What you need to do
Once you have located the line containing "Let's start with" in the material below, return it exactly along with each line after it through the line containing "It makes all".

....

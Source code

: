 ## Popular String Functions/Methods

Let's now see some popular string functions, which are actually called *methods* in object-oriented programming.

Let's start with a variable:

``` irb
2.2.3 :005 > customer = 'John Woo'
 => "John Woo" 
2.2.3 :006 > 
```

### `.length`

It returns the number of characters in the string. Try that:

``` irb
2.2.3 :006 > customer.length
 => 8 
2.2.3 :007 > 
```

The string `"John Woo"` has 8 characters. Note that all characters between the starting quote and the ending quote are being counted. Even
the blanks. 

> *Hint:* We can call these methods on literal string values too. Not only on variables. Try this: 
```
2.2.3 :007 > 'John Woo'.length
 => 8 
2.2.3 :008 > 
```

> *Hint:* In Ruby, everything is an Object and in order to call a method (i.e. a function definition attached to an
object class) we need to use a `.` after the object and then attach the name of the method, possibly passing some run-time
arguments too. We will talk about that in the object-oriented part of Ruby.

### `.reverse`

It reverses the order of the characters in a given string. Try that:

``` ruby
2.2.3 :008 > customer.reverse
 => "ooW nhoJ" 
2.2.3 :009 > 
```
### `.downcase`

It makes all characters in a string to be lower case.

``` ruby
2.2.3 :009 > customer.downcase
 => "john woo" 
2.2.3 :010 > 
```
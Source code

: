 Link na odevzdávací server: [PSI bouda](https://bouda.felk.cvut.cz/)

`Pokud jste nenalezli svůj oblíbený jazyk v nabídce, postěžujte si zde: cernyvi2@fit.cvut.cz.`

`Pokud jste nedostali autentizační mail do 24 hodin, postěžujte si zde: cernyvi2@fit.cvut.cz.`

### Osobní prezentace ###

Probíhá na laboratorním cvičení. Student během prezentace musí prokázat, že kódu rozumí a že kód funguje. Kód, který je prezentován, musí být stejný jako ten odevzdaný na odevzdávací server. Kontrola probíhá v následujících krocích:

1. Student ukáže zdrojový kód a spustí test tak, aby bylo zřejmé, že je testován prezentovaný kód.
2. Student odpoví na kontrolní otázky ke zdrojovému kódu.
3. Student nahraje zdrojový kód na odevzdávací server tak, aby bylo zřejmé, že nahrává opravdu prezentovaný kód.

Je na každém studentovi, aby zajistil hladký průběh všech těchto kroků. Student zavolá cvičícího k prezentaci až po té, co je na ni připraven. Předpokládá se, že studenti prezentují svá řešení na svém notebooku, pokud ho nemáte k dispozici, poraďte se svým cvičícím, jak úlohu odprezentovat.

....

Solved problem
Let's start with a variable:

``` irb
2.2.3 :005 > customer = 'John Woo'
 => "John Woo" 
2.2.3 :006 > 
```

### `.length`

It returns the number of characters in the string. Try that:

``` irb
2.2.3 :006 > customer.length
 => 8 
2.2.3 :007 > 
```

The string `"John Woo"` has 8 characters. Note that all characters between the starting quote and the ending quote are being counted. Even
the blanks. 

> *Hint:* We can call these methods on literal string values too. Not only on variables. Try this: 
```
2.2.3 :007 > 'John Woo'.length
 => 8 
2.2.3 :008 > 
```

> *Hint:* In Ruby, everything is an Object and in order to call a method (i.e. a function definition attached to an
object class) we need to use a `.` after the object and then attach the name of the method, possibly passing some run-time
arguments too. We will talk about that in the object-oriented part of Ruby.

### `.reverse`

It reverses the order of the characters in a given string. Try that:

``` ruby
2.2.3 :008 > customer.reverse
 => "ooW nhoJ" 
2.2.3 :009 > 
```
### `.downcase`

It makes all characters in a string to be lower case.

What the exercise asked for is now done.